SUPPLIED RECORDS
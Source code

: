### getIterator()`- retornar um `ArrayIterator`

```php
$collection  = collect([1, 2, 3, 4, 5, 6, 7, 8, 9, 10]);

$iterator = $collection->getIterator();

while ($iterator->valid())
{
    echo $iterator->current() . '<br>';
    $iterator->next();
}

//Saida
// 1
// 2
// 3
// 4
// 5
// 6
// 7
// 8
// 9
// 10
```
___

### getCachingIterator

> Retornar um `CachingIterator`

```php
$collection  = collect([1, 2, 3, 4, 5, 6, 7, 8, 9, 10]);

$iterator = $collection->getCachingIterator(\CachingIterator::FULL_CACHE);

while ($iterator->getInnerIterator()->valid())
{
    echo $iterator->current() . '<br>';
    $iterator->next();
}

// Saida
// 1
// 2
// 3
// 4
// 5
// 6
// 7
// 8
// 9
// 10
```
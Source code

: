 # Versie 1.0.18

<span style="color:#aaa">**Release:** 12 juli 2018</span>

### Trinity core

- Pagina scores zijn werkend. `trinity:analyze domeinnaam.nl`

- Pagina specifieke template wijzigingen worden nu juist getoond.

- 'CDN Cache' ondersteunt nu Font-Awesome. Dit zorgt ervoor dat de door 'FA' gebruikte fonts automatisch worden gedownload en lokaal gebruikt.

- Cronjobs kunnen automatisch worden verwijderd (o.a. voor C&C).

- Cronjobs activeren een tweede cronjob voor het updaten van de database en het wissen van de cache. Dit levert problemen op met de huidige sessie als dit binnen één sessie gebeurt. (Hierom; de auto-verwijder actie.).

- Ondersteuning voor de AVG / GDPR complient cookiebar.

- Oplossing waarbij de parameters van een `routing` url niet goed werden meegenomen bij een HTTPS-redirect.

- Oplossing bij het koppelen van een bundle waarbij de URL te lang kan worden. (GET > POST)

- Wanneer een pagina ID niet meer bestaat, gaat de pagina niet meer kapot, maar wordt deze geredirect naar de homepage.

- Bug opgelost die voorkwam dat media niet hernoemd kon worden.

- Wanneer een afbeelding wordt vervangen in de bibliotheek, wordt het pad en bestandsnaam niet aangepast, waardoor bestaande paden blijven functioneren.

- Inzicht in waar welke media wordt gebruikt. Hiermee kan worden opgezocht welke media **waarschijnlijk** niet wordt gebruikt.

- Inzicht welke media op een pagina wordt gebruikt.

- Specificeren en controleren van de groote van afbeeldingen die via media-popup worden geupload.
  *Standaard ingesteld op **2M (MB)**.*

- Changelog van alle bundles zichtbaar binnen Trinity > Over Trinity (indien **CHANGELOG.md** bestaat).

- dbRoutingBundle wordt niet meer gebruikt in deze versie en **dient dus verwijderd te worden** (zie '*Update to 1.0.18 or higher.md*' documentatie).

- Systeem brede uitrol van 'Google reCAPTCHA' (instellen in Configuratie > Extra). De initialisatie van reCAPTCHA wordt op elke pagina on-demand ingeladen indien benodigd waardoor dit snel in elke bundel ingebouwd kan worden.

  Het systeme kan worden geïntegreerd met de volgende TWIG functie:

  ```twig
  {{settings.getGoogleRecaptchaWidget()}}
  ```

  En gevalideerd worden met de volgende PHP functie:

YOUR GOAL
The response should hold exactly the lines starting at the line with "- 'CDN Cache'" and ending at the line with "- Cronjobs kunnen", and no other line of the material above.

EXERCISE RESPONSE
- 'CDN Cache' ondersteunt nu Font-Awesome. Dit zorgt ervoor dat de door 'FA' gebruikte fonts automatisch worden gedownload en lokaal gebruikt.

- Cronjobs kunnen automatisch worden verwijderd (o.a. voor C&C).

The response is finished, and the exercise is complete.